• _Problem to solve_: Please copy out the entries below exactly, beginning with the line that contains "fBodyAccJerk-std()-Z" and ending with the line that contains "fBodyBodyGyroJerkMag-meanFreq()", and include nothing outside that span.

• _Raw data_:
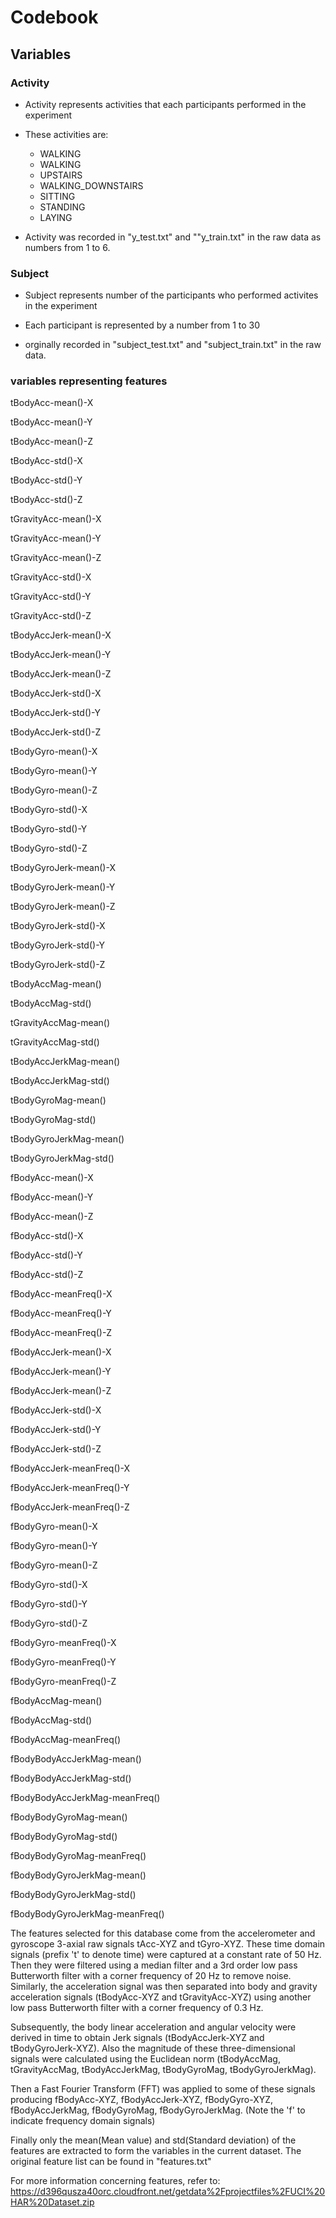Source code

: # Codebook
## Variables
### Activity
  - Activity represents activities that each participants performed in the experiment
    
  - These activities are:
    - WALKING
    - WALKING
    - UPSTAIRS
    - WALKING_DOWNSTAIRS
    - SITTING
    - STANDING
    - LAYING
  
  - Activity was recorded in "y_test.txt" and ""y_train.txt" in the raw data as numbers from 1 to 6. 


### Subject
  - Subject represents number of the participants who performed activites in the experiment 
  
  - Each participant is represented by a number from 1 to 30
  
  - orginally recorded in "subject_test.txt" and "subject_train.txt" in the raw data. 

  
  
### variables representing features 

  tBodyAcc-mean()-X

  tBodyAcc-mean()-Y

  tBodyAcc-mean()-Z

  tBodyAcc-std()-X

  tBodyAcc-std()-Y

  tBodyAcc-std()-Z

  tGravityAcc-mean()-X

  tGravityAcc-mean()-Y

  tGravityAcc-mean()-Z

  tGravityAcc-std()-X

  tGravityAcc-std()-Y

  tGravityAcc-std()-Z

  tBodyAccJerk-mean()-X

  tBodyAccJerk-mean()-Y

  tBodyAccJerk-mean()-Z

  tBodyAccJerk-std()-X

  tBodyAccJerk-std()-Y

  tBodyAccJerk-std()-Z

  tBodyGyro-mean()-X

  tBodyGyro-mean()-Y

  tBodyGyro-mean()-Z

  tBodyGyro-std()-X

  tBodyGyro-std()-Y

  tBodyGyro-std()-Z

  tBodyGyroJerk-mean()-X

  tBodyGyroJerk-mean()-Y

  tBodyGyroJerk-mean()-Z

  tBodyGyroJerk-std()-X

  tBodyGyroJerk-std()-Y

  tBodyGyroJerk-std()-Z

  tBodyAccMag-mean()

  tBodyAccMag-std()

  tGravityAccMag-mean()

  tGravityAccMag-std()

  tBodyAccJerkMag-mean()

  tBodyAccJerkMag-std()

  tBodyGyroMag-mean()

  tBodyGyroMag-std()

  tBodyGyroJerkMag-mean()

  tBodyGyroJerkMag-std()

  fBodyAcc-mean()-X

  fBodyAcc-mean()-Y

  fBodyAcc-mean()-Z

  fBodyAcc-std()-X

  fBodyAcc-std()-Y

  fBodyAcc-std()-Z

  fBodyAcc-meanFreq()-X

  fBodyAcc-meanFreq()-Y

  fBodyAcc-meanFreq()-Z

  fBodyAccJerk-mean()-X

  fBodyAccJerk-mean()-Y

  fBodyAccJerk-mean()-Z

  fBodyAccJerk-std()-X

  fBodyAccJerk-std()-Y

  fBodyAccJerk-std()-Z

  fBodyAccJerk-meanFreq()-X

  fBodyAccJerk-meanFreq()-Y

  fBodyAccJerk-meanFreq()-Z

  fBodyGyro-mean()-X

  fBodyGyro-mean()-Y

  fBodyGyro-mean()-Z

  fBodyGyro-std()-X

  fBodyGyro-std()-Y

  fBodyGyro-std()-Z

  fBodyGyro-meanFreq()-X

  fBodyGyro-meanFreq()-Y

  fBodyGyro-meanFreq()-Z

  fBodyAccMag-mean()

  fBodyAccMag-std()

  fBodyAccMag-meanFreq()

  fBodyBodyAccJerkMag-mean()

  fBodyBodyAccJerkMag-std()

  fBodyBodyAccJerkMag-meanFreq()

  fBodyBodyGyroMag-mean()

  fBodyBodyGyroMag-std()

  fBodyBodyGyroMag-meanFreq()

  fBodyBodyGyroJerkMag-mean()

  fBodyBodyGyroJerkMag-std()

  fBodyBodyGyroJerkMag-meanFreq()
  
  
  The features selected for this database come from the accelerometer and gyroscope 3-axial raw signals tAcc-XYZ and tGyro-XYZ. These time domain signals (prefix 't' to denote time) were captured at a constant rate of 50 Hz. Then they were filtered using a median filter and a 3rd order low pass Butterworth filter with a corner frequency of 20 Hz to remove noise. Similarly, the acceleration signal was then separated into body and gravity acceleration signals (tBodyAcc-XYZ and tGravityAcc-XYZ) using another low pass Butterworth filter with a corner frequency of 0.3 Hz. 

  Subsequently, the body linear acceleration and angular velocity were derived in time to obtain Jerk signals (tBodyAccJerk-XYZ and tBodyGyroJerk-XYZ). Also the magnitude of these three-dimensional signals were calculated using the Euclidean norm (tBodyAccMag, tGravityAccMag, tBodyAccJerkMag, tBodyGyroMag, tBodyGyroJerkMag). 
  
  Then a Fast Fourier Transform (FFT) was applied to some of these signals producing fBodyAcc-XYZ, fBodyAccJerk-XYZ, fBodyGyro-XYZ, fBodyAccJerkMag, fBodyGyroMag, fBodyGyroJerkMag. (Note the 'f' to indicate frequency domain signals)

  Finally only the mean(Mean value) and std(Standard deviation) of the features are extracted to form the variables in the current dataset. The original feature list can be found in "features.txt"

  For more information concerning features, refer to:
https://d396qusza40orc.cloudfront.net/getdata%2Fprojectfiles%2FUCI%20HAR%20Dataset.zip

• _Output below_:
  fBodyAccJerk-std()-Z

  fBodyAccJerk-meanFreq()-X

  fBodyAccJerk-meanFreq()-Y

  fBodyAccJerk-meanFreq()-Z

  fBodyGyro-mean()-X

  fBodyGyro-mean()-Y

  fBodyGyro-mean()-Z

  fBodyGyro-std()-X

  fBodyGyro-std()-Y

  fBodyGyro-std()-Z

  fBodyGyro-meanFreq()-X

  fBodyGyro-meanFreq()-Y

  fBodyGyro-meanFreq()-Z

  fBodyAccMag-mean()

  fBodyAccMag-std()

  fBodyAccMag-meanFreq()

  fBodyBodyAccJerkMag-mean()

  fBodyBodyAccJerkMag-std()

  fBodyBodyAccJerkMag-meanFreq()

  fBodyBodyGyroMag-mean()

  fBodyBodyGyroMag-std()

  fBodyBodyGyroMag-meanFreq()

  fBodyBodyGyroJerkMag-mean()

  fBodyBodyGyroJerkMag-std()

  fBodyBodyGyroJerkMag-meanFreq()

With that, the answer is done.